Just the other day, a contributor to the letters page informed us that the European Union project "represents the political destiny of the Irish nation". I don't know about you but this is the sort of assertion that makes me instantly check on my wallet. The same gentleman informed us (blithely, no doubt) that "the modern and the national have passed: Nice represents the political future of the republic, negotiated in good faith".

What Nice actually represents is outlined above. But the notion about the passing away of "the modern and the national" is good. Never mind the modern - even the post-modern is in decline and out of fashion.
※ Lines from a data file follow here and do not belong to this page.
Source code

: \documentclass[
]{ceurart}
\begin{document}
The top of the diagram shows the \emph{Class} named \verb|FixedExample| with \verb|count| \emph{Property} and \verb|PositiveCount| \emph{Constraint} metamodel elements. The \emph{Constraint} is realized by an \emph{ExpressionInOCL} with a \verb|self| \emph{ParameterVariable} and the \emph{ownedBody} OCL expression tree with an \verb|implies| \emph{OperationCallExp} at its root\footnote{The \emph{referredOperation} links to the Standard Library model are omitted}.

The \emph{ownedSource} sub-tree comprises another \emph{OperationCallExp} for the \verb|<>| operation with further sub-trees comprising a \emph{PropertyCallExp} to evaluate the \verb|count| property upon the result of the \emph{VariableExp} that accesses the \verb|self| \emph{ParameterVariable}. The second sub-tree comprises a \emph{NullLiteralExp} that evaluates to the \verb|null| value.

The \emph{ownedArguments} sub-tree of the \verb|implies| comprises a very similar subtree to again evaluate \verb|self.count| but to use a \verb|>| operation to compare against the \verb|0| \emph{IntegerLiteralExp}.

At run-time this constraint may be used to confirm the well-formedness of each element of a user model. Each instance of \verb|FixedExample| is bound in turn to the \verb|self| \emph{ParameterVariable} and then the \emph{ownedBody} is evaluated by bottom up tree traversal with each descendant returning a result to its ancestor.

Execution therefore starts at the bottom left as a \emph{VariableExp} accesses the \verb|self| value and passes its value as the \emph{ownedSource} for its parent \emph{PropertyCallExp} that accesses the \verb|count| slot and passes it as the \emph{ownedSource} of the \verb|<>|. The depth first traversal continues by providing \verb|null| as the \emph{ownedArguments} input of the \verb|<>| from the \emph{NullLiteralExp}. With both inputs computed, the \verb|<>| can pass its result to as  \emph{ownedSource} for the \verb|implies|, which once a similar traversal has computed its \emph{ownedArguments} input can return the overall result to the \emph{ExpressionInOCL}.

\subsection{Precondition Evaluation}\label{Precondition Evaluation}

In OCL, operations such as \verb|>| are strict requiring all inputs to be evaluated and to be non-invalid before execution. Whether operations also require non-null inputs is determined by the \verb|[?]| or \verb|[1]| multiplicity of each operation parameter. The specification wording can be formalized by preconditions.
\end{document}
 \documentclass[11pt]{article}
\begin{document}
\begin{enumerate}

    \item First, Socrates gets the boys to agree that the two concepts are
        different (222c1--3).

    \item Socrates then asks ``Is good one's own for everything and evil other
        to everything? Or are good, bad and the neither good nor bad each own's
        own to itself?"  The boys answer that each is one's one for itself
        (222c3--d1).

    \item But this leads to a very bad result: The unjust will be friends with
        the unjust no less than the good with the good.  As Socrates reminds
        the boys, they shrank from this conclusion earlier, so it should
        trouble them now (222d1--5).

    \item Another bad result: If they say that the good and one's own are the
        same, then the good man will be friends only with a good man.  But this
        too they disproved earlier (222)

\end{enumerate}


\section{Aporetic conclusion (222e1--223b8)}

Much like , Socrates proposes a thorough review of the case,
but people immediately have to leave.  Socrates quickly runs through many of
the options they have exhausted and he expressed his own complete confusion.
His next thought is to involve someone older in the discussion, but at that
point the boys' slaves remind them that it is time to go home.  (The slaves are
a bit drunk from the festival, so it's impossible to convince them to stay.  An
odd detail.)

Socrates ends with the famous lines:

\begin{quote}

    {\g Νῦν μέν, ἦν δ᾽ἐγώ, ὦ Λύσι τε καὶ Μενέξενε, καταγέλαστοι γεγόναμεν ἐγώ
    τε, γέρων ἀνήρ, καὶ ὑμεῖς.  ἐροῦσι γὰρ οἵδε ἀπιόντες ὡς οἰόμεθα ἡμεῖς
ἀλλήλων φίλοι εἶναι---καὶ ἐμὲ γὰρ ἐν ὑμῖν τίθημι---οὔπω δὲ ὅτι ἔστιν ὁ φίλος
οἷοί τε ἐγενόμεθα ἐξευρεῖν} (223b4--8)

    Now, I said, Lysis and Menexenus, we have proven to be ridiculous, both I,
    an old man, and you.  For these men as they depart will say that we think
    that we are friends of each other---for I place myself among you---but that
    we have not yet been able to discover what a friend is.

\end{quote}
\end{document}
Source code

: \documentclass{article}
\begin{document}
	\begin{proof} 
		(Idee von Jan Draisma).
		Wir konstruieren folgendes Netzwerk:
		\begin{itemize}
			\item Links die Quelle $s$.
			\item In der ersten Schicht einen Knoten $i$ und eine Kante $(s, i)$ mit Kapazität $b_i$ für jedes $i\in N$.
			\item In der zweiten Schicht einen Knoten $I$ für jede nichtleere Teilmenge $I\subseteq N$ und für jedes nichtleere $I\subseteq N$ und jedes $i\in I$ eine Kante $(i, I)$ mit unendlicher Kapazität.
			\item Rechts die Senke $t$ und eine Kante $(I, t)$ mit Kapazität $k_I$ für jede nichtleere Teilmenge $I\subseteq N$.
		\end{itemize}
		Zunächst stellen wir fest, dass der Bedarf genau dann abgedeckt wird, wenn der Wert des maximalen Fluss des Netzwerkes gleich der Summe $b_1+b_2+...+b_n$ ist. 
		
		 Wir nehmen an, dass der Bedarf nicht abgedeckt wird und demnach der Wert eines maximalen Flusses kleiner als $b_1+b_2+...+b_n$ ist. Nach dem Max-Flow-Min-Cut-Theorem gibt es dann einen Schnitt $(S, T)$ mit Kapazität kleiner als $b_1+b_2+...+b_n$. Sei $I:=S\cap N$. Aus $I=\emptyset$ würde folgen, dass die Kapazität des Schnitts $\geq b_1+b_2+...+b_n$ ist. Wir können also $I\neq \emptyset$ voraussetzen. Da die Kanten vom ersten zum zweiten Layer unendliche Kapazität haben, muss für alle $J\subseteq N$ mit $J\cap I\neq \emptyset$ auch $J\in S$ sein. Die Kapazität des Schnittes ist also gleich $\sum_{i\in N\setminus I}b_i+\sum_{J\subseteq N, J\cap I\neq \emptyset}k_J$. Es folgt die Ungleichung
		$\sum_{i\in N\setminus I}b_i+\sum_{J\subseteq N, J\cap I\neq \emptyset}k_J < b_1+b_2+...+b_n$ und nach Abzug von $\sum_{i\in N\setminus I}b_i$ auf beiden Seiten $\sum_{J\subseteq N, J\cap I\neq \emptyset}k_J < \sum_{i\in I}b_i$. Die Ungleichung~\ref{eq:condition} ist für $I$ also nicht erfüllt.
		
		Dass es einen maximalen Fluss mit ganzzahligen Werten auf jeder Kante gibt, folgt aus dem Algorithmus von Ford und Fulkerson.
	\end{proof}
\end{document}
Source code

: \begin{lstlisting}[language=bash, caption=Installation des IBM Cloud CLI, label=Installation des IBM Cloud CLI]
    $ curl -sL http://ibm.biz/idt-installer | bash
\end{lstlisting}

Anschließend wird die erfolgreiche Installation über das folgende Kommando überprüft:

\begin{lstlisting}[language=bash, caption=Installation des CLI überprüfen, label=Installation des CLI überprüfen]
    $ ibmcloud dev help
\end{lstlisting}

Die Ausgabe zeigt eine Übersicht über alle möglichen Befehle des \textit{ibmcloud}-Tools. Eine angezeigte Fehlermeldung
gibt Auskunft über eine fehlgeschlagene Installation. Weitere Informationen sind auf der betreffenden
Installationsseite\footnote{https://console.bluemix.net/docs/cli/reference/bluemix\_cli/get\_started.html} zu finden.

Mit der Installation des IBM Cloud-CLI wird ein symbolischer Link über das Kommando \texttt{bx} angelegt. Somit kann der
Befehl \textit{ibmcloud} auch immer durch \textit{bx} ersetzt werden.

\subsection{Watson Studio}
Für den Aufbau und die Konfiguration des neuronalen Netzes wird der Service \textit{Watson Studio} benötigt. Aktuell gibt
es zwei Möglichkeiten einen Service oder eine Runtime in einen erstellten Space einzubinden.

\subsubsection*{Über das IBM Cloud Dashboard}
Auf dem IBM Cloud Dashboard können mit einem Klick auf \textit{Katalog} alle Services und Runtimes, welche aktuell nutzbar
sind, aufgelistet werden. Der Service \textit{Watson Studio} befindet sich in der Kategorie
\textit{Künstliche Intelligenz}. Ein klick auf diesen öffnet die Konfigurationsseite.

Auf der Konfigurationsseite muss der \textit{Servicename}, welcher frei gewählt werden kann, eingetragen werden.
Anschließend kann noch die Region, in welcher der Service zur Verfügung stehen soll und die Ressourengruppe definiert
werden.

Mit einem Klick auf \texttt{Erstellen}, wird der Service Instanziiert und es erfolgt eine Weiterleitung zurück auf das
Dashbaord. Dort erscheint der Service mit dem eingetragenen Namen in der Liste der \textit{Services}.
The word "national" however is always good for a row.

For some odd reason, many Irish people imagine themselves to have sole rights to nationalism, though a handful of other countries - the smaller the better - are often allowed to make pitiful pleas and assertions too, depending on how many enemies they have had to fight off. Other Irish people prefer to exert a stranglehold on the whole concept, associating nationalism with shleveenism, i.e. everything that is supposedly backward and/or embarrassing in our culture (such as our language).

It's interesting that in his major speech on European integration last Monday, French Prime Minister Lionel Jospin should say, almost as an afterthought, "I remain attached to my nation." You don't expect that sort of remark from the sophisticated French, do you? Far-seeing Europeans, long-standing integrationists and all that? Somebody, perhaps our letter-writer, really should take him aside and tell Mr Jospin that "the modern and national have passed". He just might think he was being patronised, but it is surely a risk worth taking.